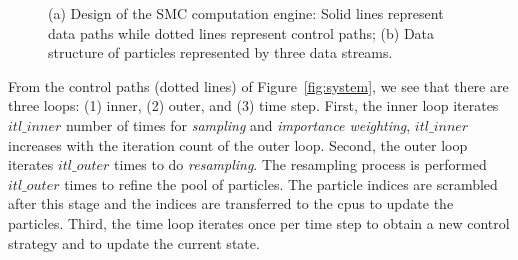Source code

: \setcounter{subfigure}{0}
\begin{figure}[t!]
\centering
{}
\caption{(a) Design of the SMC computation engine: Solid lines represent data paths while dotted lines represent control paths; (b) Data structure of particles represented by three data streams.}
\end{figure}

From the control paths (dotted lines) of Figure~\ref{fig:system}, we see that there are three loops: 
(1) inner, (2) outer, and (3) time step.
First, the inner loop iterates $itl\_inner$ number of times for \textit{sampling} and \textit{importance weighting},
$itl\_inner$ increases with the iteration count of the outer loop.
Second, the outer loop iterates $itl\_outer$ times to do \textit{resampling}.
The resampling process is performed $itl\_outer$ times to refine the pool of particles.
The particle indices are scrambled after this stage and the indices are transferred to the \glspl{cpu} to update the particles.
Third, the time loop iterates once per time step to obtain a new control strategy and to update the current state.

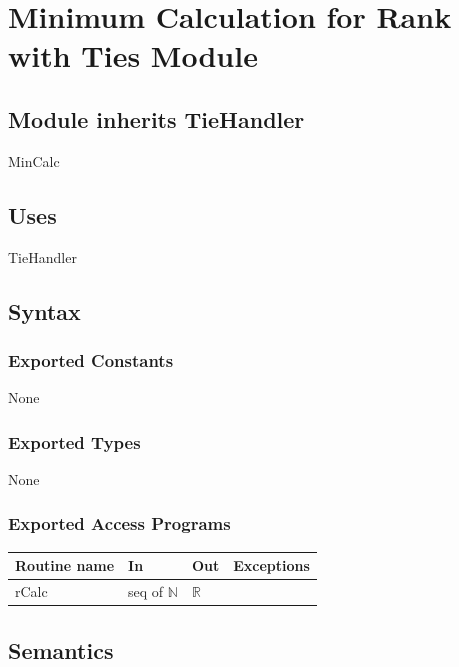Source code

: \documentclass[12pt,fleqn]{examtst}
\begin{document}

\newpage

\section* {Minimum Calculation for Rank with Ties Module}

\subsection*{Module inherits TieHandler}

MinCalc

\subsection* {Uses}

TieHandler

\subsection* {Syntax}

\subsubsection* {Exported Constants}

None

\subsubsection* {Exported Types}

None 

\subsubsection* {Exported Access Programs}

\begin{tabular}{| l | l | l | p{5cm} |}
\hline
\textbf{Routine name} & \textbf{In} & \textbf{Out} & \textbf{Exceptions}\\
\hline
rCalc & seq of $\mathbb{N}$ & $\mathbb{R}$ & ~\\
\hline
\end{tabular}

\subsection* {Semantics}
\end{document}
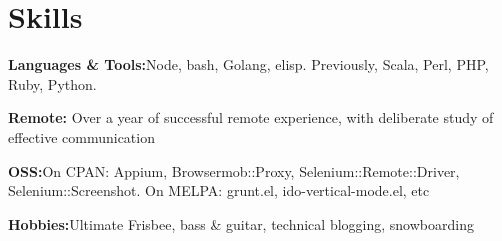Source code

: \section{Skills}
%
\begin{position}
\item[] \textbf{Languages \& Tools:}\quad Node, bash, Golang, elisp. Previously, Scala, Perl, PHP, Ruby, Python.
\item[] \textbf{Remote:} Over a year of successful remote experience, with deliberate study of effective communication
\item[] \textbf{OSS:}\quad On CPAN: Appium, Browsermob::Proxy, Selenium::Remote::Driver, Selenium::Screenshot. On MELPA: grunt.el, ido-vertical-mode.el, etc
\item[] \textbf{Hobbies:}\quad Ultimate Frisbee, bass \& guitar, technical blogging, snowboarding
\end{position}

==

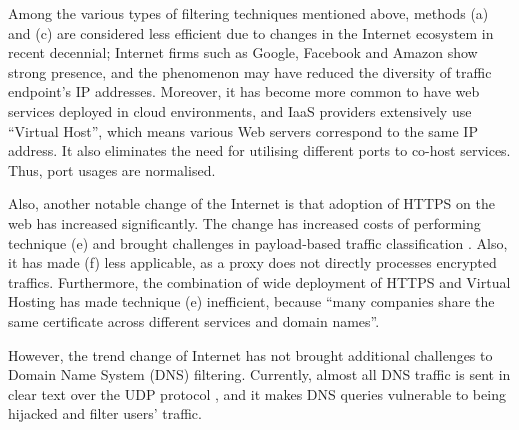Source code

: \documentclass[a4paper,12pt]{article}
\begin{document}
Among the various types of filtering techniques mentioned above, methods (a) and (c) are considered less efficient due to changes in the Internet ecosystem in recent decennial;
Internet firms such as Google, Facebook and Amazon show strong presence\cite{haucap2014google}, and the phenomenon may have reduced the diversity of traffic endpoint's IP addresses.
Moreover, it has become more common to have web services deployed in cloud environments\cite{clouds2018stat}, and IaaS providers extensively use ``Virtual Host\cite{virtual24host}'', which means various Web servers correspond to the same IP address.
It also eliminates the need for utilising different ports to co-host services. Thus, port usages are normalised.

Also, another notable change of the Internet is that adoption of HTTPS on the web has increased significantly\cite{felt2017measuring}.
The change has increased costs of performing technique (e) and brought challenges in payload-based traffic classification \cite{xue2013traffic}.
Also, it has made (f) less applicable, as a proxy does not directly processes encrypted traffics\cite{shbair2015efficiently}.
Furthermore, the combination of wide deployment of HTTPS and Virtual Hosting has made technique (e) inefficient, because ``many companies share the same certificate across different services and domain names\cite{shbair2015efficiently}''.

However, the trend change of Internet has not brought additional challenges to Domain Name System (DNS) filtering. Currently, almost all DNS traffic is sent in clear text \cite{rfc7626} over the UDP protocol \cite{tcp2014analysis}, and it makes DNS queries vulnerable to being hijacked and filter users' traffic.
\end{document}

**TASK OBJECTIVE**
Go through the data above and return each line containing the string "lines".

**EXERCISE RESULT**
\caption{(a) Design of the SMC computation engine: Solid lines represent data paths while dotted lines represent control paths; (b) Data structure of particles represented by three data streams.}
From the control paths (dotted lines) of Figure~\ref{fig:system}, we see that there are three loops: 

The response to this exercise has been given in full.